ファイナンシャル・プランニング

年齢とともに「人的資本」を「金融資本」へ変えていく理由

年齢とともに「人的資本」を「金融資本」へ変えていく理由

年齢が上がるにつれて、人的資本を金融資本へ少しずつ変えていくことが、とても大切になります。
その理由はとてもシンプルです。

若い時は、体力もあり、健康もあります。
長く働くことができ、労働によって収入を得る力が高い時期です。

しかし、年齢を重ねるごとに、体力や気力は少しずつ衰えていきます。
そうなると、「働き続けることで収入を得る」という選択肢が、若い頃と同じようには取れなくなってきます。

そこで重要になるのが、金融資本です。

若いうちから、たとえ少額でもいいので投資を始めておく。
そうすることで、金融資本は時間をかけて育っていきます。

金融資本が育ってくると、やがて
労働からの収入(人的資本)を、資産からの収入(金融資本)が上回る瞬間
が訪れます。

それが30代で来るのか、40代なのか、50代なのか、60代なのか。
このタイミングは人それぞれですが、金融資本への入金額と、始めた時期によって大きく変わります。

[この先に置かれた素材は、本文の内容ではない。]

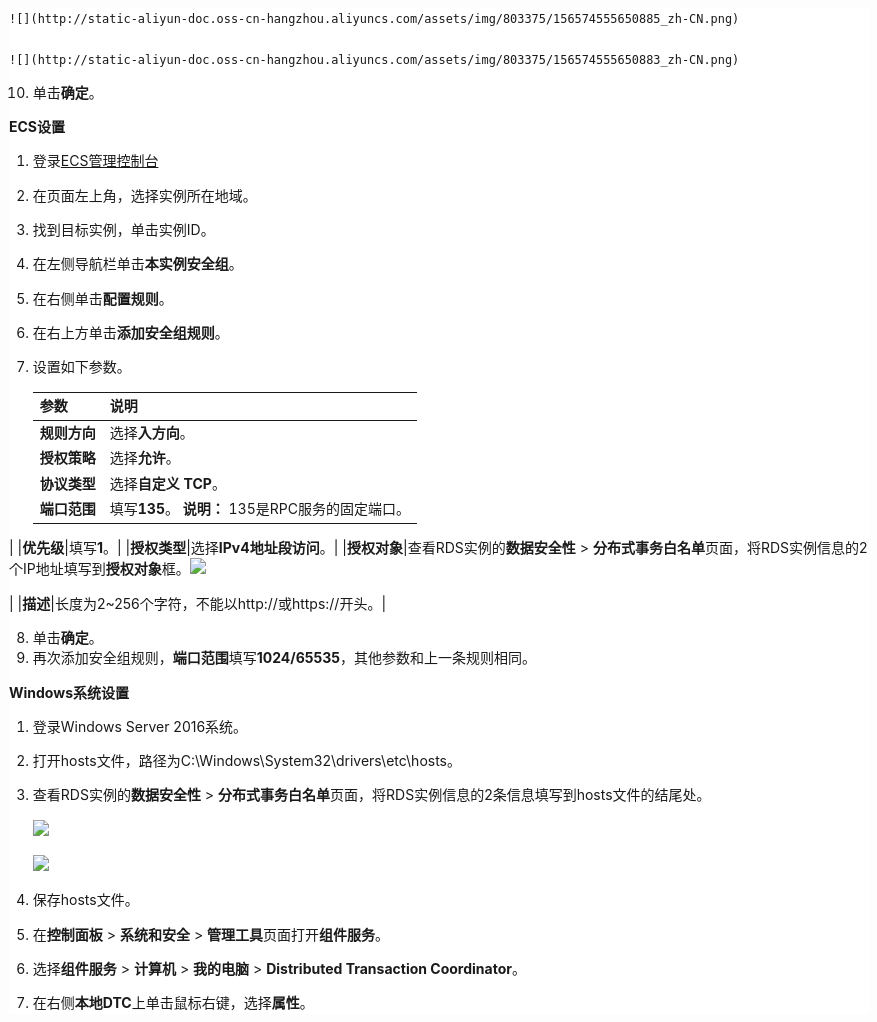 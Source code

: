     ![](http://static-aliyun-doc.oss-cn-hangzhou.aliyuncs.com/assets/img/803375/156574555650885_zh-CN.png)

    ![](http://static-aliyun-doc.oss-cn-hangzhou.aliyuncs.com/assets/img/803375/156574555650883_zh-CN.png)

10. 单击**确定**。

**ECS设置**

1.  登录[ECS管理控制台](https://ecs.console.aliyun.com/)
2.  在页面左上角，选择实例所在地域。
3.  找到目标实例，单击实例ID。
4.  在左侧导航栏单击**本实例安全组**。
5.  在右侧单击**配置规则**。
6.  在右上方单击**添加安全组规则**。
7.  设置如下参数。

    |参数|说明|
    |--|--|
    |**规则方向**|选择**入方向**。|
    |**授权策略**|选择**允许**。|
    |**协议类型**|选择**自定义 TCP**。|
    |**端口范围**|填写**135**。 **说明：** 135是RPC服务的固定端口。

 |
    |**优先级**|填写**1**。|
    |**授权类型**|选择**IPv4地址段访问**。|
    |**授权对象**|查看RDS实例的**数据安全性** \> **分布式事务白名单**页面，将RDS实例信息的2个IP地址填写到**授权对象**框。![](http://static-aliyun-doc.oss-cn-hangzhou.aliyuncs.com/assets/img/803375/156574555650892_zh-CN.png)

|
    |**描述**|长度为2~256个字符，不能以http://或https://开头。|

8.  单击**确定**。
9.  再次添加安全组规则，**端口范围**填写**1024/65535**，其他参数和上一条规则相同。

**Windows系统设置**

1.  登录Windows Server 2016系统。
2.  打开hosts文件，路径为C:\\Windows\\System32\\drivers\\etc\\hosts。
3.  查看RDS实例的**数据安全性** \> **分布式事务白名单**页面，将RDS实例信息的2条信息填写到hosts文件的结尾处。

    ![](http://static-aliyun-doc.oss-cn-hangzhou.aliyuncs.com/assets/img/803375/156574555650896_zh-CN.png)

    ![](http://static-aliyun-doc.oss-cn-hangzhou.aliyuncs.com/assets/img/803375/156574555650898_zh-CN.png)

4.  保存hosts文件。
5.  在**控制面板** \> **系统和安全** \> **管理工具**页面打开**组件服务**。
6.  选择**组件服务** \> **计算机** \> **我的电脑** \> **Distributed Transaction Coordinator**。
7.  在右侧**本地DTC**上单击鼠标右键，选择**属性**。
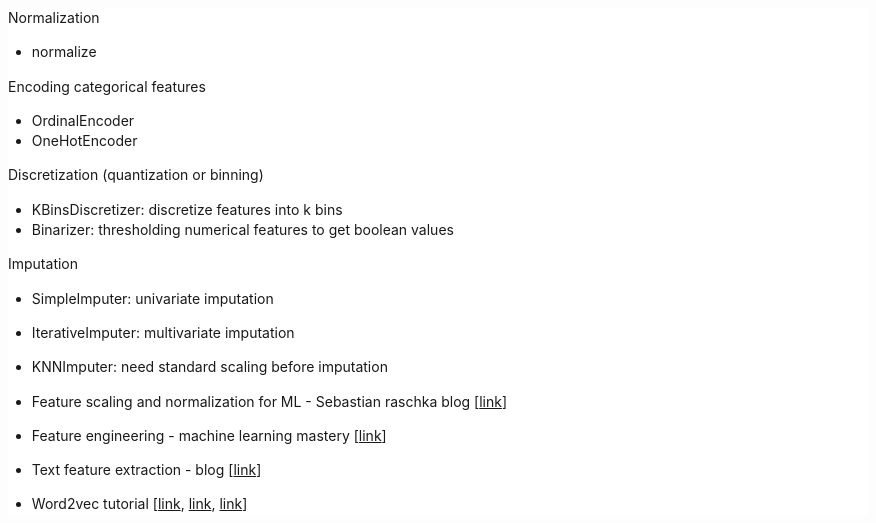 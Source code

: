   Normalization

  * normalize

  Encoding categorical features

  * OrdinalEncoder
  * OneHotEncoder

  Discretization (quantization or binning)

  * KBinsDiscretizer: discretize features into k bins
  * Binarizer: thresholding numerical features to get boolean values

  Imputation

  * SimpleImputer: univariate imputation
  * IterativeImputer: multivariate imputation
  * KNNImputer: need standard scaling before imputation

* Feature scaling and normalization for ML - Sebastian raschka blog [[link](https://sebastianraschka.com/Articles/2014_about_feature_scaling.html)]

* Feature engineering - machine learning mastery [[link](https://machinelearningmastery.com/discover-feature-engineering-how-to-engineer-features-and-how-to-get-good-at-it/)]

* Text feature extraction - blog [[link](https://andhint.github.io/machine-learning/nlp/Feature-Extraction-From-Text/)]

* Word2vec tutorial [[link](https://www.tensorflow.org/tutorials/text/word2vec), [link](https://rare-technologies.com/word2vec-tutorial/), [link](http://nadbordrozd.github.io/blog/2016/05/20/text-classification-with-word2vec/)]

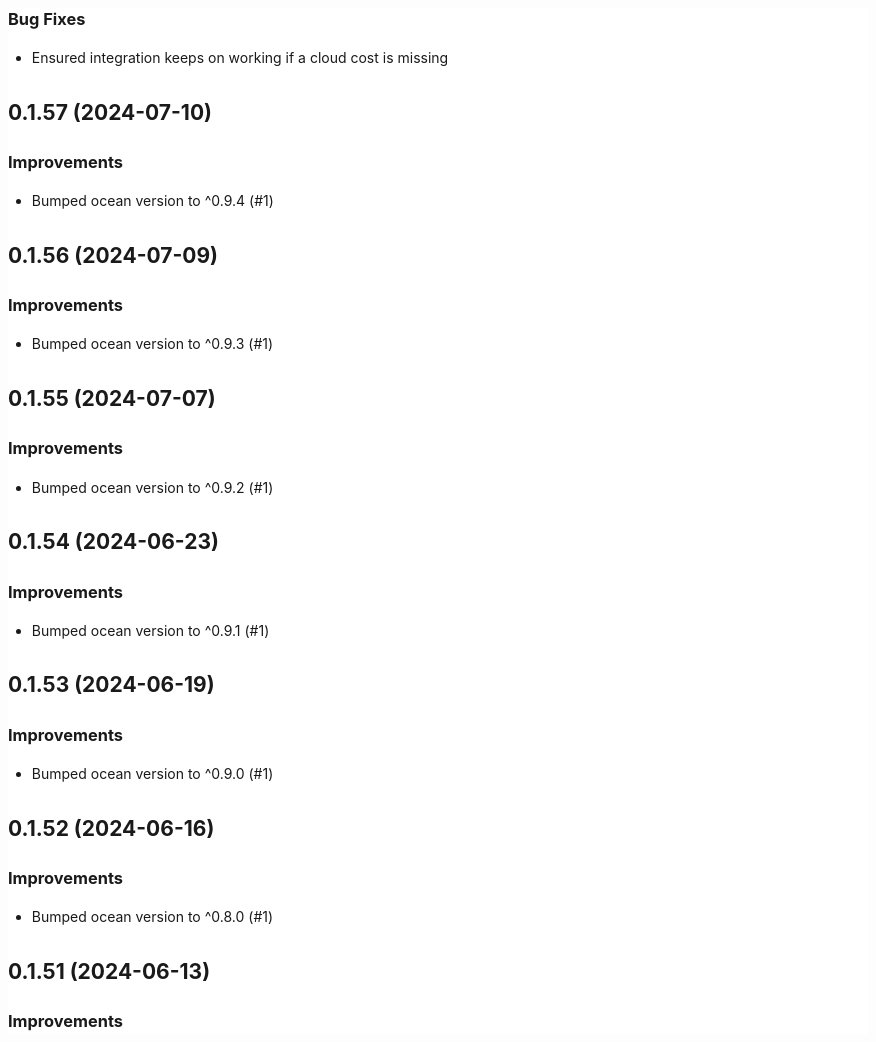 ### Bug Fixes

- Ensured integration keeps on working if a cloud cost is missing


## 0.1.57 (2024-07-10)

### Improvements

- Bumped ocean version to ^0.9.4 (#1)


## 0.1.56 (2024-07-09)

### Improvements

- Bumped ocean version to ^0.9.3 (#1)


## 0.1.55 (2024-07-07)

### Improvements

- Bumped ocean version to ^0.9.2 (#1)


## 0.1.54 (2024-06-23)

### Improvements

- Bumped ocean version to ^0.9.1 (#1)


## 0.1.53 (2024-06-19)

### Improvements

- Bumped ocean version to ^0.9.0 (#1)


## 0.1.52 (2024-06-16)

### Improvements

- Bumped ocean version to ^0.8.0 (#1)


## 0.1.51 (2024-06-13)

### Improvements
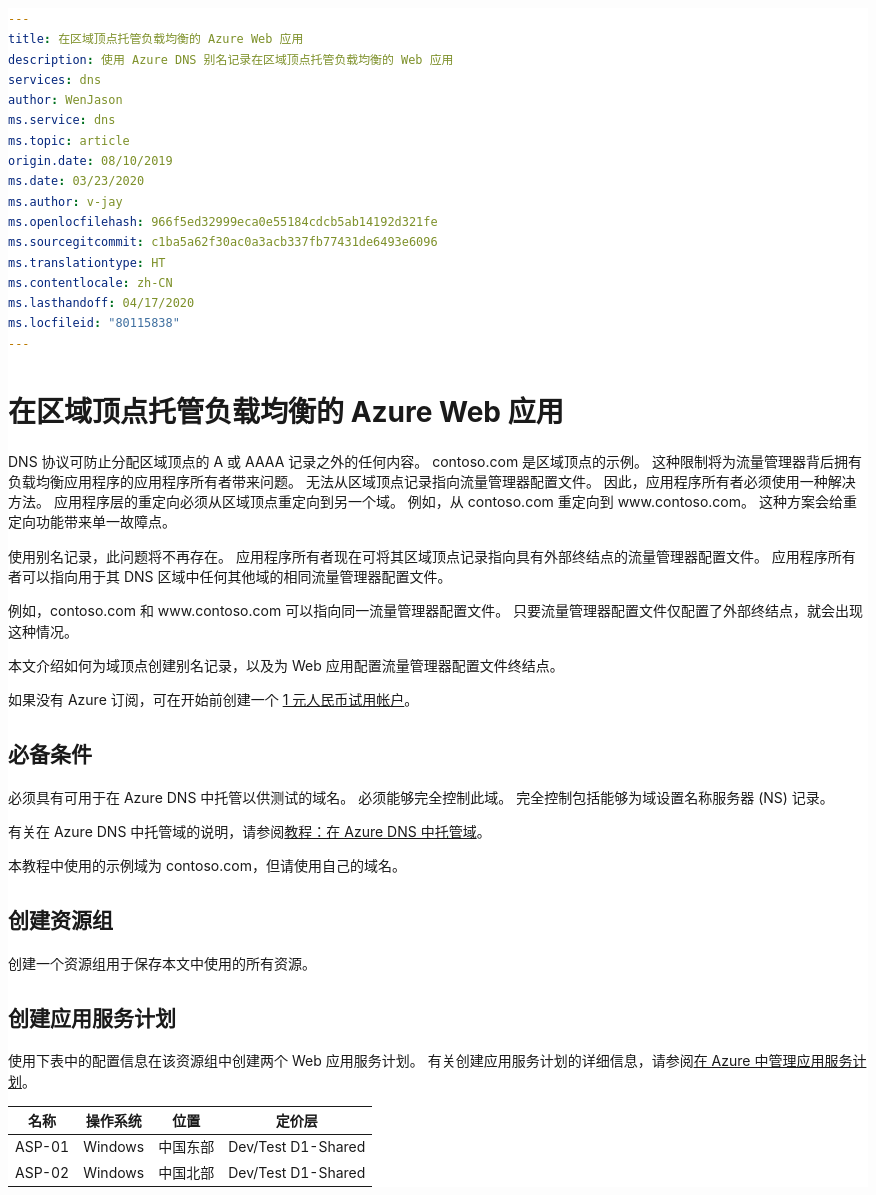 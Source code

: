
 ```yaml
---
title: 在区域顶点托管负载均衡的 Azure Web 应用
description: 使用 Azure DNS 别名记录在区域顶点托管负载均衡的 Web 应用
services: dns
author: WenJason
ms.service: dns
ms.topic: article
origin.date: 08/10/2019
ms.date: 03/23/2020
ms.author: v-jay
ms.openlocfilehash: 966f5ed32999eca0e55184cdcb5ab14192d321fe
ms.sourcegitcommit: c1ba5a62f30ac0a3acb337fb77431de6493e6096
ms.translationtype: HT
ms.contentlocale: zh-CN
ms.lasthandoff: 04/17/2020
ms.locfileid: "80115838"
---
```

# <a name="host-load-balanced-azure-web-apps-at-the-zone-apex"></a>在区域顶点托管负载均衡的 Azure Web 应用

DNS 协议可防止分配区域顶点的 A 或 AAAA 记录之外的任何内容。 contoso.com 是区域顶点的示例。 这种限制将为流量管理器背后拥有负载均衡应用程序的应用程序所有者带来问题。 无法从区域顶点记录指向流量管理器配置文件。 因此，应用程序所有者必须使用一种解决方法。 应用程序层的重定向必须从区域顶点重定向到另一个域。 例如，从 contoso.com 重定向到 www\.contoso.com。 这种方案会给重定向功能带来单一故障点。

使用别名记录，此问题将不再存在。 应用程序所有者现在可将其区域顶点记录指向具有外部终结点的流量管理器配置文件。 应用程序所有者可以指向用于其 DNS 区域中任何其他域的相同流量管理器配置文件。

例如，contoso.com 和 www\.contoso.com 可以指向同一流量管理器配置文件。 只要流量管理器配置文件仅配置了外部终结点，就会出现这种情况。

本文介绍如何为域顶点创建别名记录，以及为 Web 应用配置流量管理器配置文件终结点。

如果没有 Azure 订阅，可在开始前创建一个 [1 元人民币试用帐户](https://wd.azure.cn/pricing/1rmb-trial-full)。

## <a name="prerequisites"></a>必备条件

必须具有可用于在 Azure DNS 中托管以供测试的域名。 必须能够完全控制此域。 完全控制包括能够为域设置名称服务器 (NS) 记录。

有关在 Azure DNS 中托管域的说明，请参阅[教程：在 Azure DNS 中托管域](dns-delegate-domain-azure-dns.md)。

本教程中使用的示例域为 contoso.com，但请使用自己的域名。

## <a name="create-a-resource-group"></a>创建资源组

创建一个资源组用于保存本文中使用的所有资源。

## <a name="create-app-service-plans"></a>创建应用服务计划

使用下表中的配置信息在该资源组中创建两个 Web 应用服务计划。 有关创建应用服务计划的详细信息，请参阅[在 Azure 中管理应用服务计划](../app-service/app-service-plan-manage.md)。


|名称  |操作系统  |位置  |定价层  |
|---------|---------|---------|---------|
|ASP-01     |Windows|中国东部|Dev/Test D1-Shared|
|ASP-02     |Windows|中国北部|Dev/Test D1-Shared|
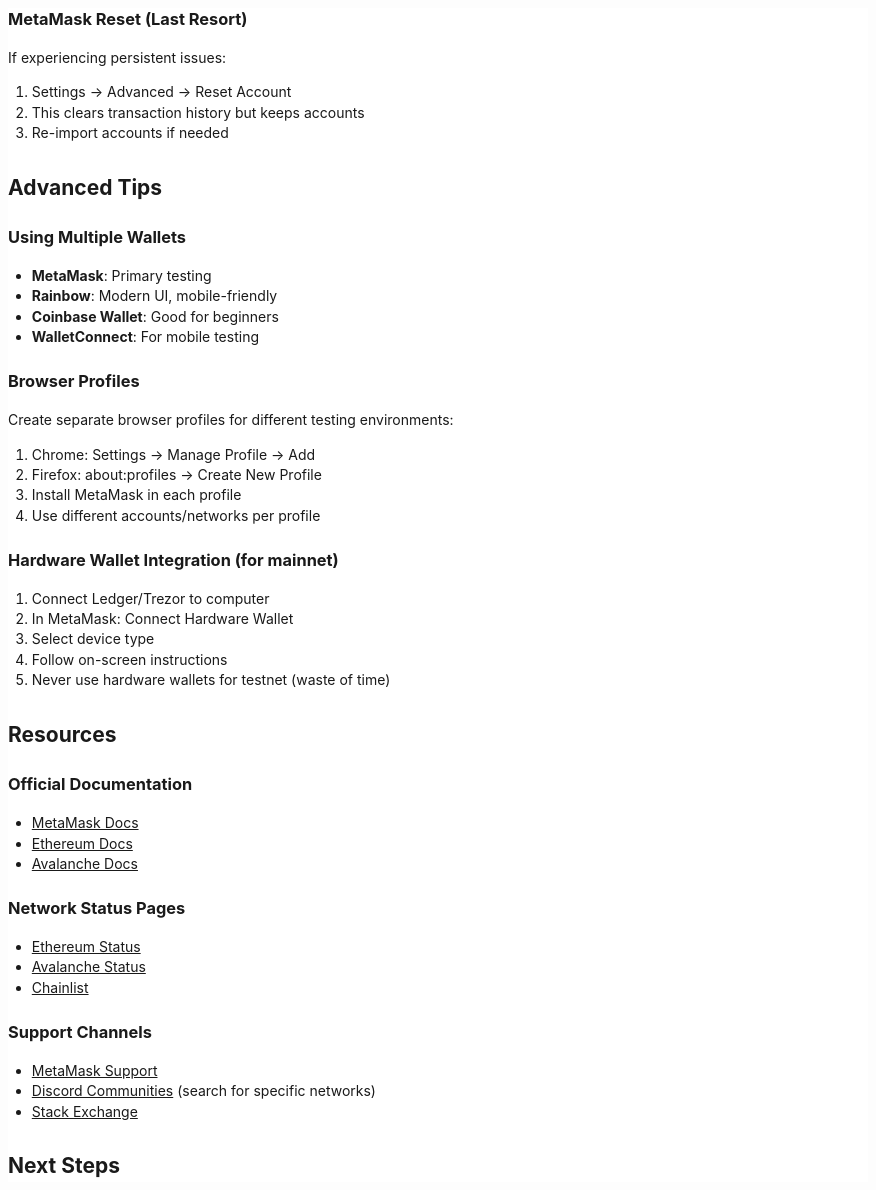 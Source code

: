 ### MetaMask Reset (Last Resort)
If experiencing persistent issues:
1. Settings → Advanced → Reset Account
2. This clears transaction history but keeps accounts
3. Re-import accounts if needed

## Advanced Tips

### Using Multiple Wallets
- **MetaMask**: Primary testing
- **Rainbow**: Modern UI, mobile-friendly
- **Coinbase Wallet**: Good for beginners
- **WalletConnect**: For mobile testing

### Browser Profiles
Create separate browser profiles for different testing environments:
1. Chrome: Settings → Manage Profile → Add
2. Firefox: about:profiles → Create New Profile
3. Install MetaMask in each profile
4. Use different accounts/networks per profile

### Hardware Wallet Integration (for mainnet)
1. Connect Ledger/Trezor to computer
2. In MetaMask: Connect Hardware Wallet
3. Select device type
4. Follow on-screen instructions
5. Never use hardware wallets for testnet (waste of time)

## Resources

### Official Documentation
- [MetaMask Docs](https://docs.metamask.io/)
- [Ethereum Docs](https://ethereum.org/en/developers/docs/)
- [Avalanche Docs](https://docs.avax.network/)

### Network Status Pages
- [Ethereum Status](https://ethstats.net/)
- [Avalanche Status](https://status.avax.network/)
- [Chainlist](https://chainlist.org/)

### Support Channels
- [MetaMask Support](https://metamask.zendesk.com/)
- [Discord Communities](https://discord.com/) (search for specific networks)
- [Stack Exchange](https://ethereum.stackexchange.com/)

## Next Steps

一方で、年齢とともに働ける時間や量には限界が出てきます。
もし65歳から年金を受け取る前提で考えると、年金だけで生活費が足りない可能性も十分にあります。

仮に、年間の生活費が400万円かかるとします。
夫婦で手取り年金が200万円ある場合、残りの200万円は資産からの収入で補う必要があります。

株式の配当や、不動産の家賃収入など、
資産が生み出す収入で生活費を賄えるようになれば、
「働いてもいいし、働かなくてもいい」
という選択肢を持つことができます。

体力がある時は働く。
疲れた時は少し休む。
そうした柔軟な選択ができるのは、金融資本が心の余裕を生んでくれるからです。

逆に、人的資本を金融資本に変えないまま年齢を重ねるとどうなるでしょうか。
年功序列で50代半ばまでは収入が伸びる会社もありますが、
役職定年や定年を迎えると、収入は一気に下がることが多いのが現実です。

そこから「今から資産を増やそう」と思っても、
時間はもう味方してくれません

運用リターンを大きく変えることはできません。
だからこそ、私たちにできるのは

  • 時間を味方につけること
  • 複利を活用すること

この2つだけです。

できる限り早く始めて、時間と複利を味方につけ、
資産が育ち続ける土台を作っておく。

それが、将来の不安を減らし、
自分らしい働き方や生き方を選べるようにする、
とても大切な考え方だと思います。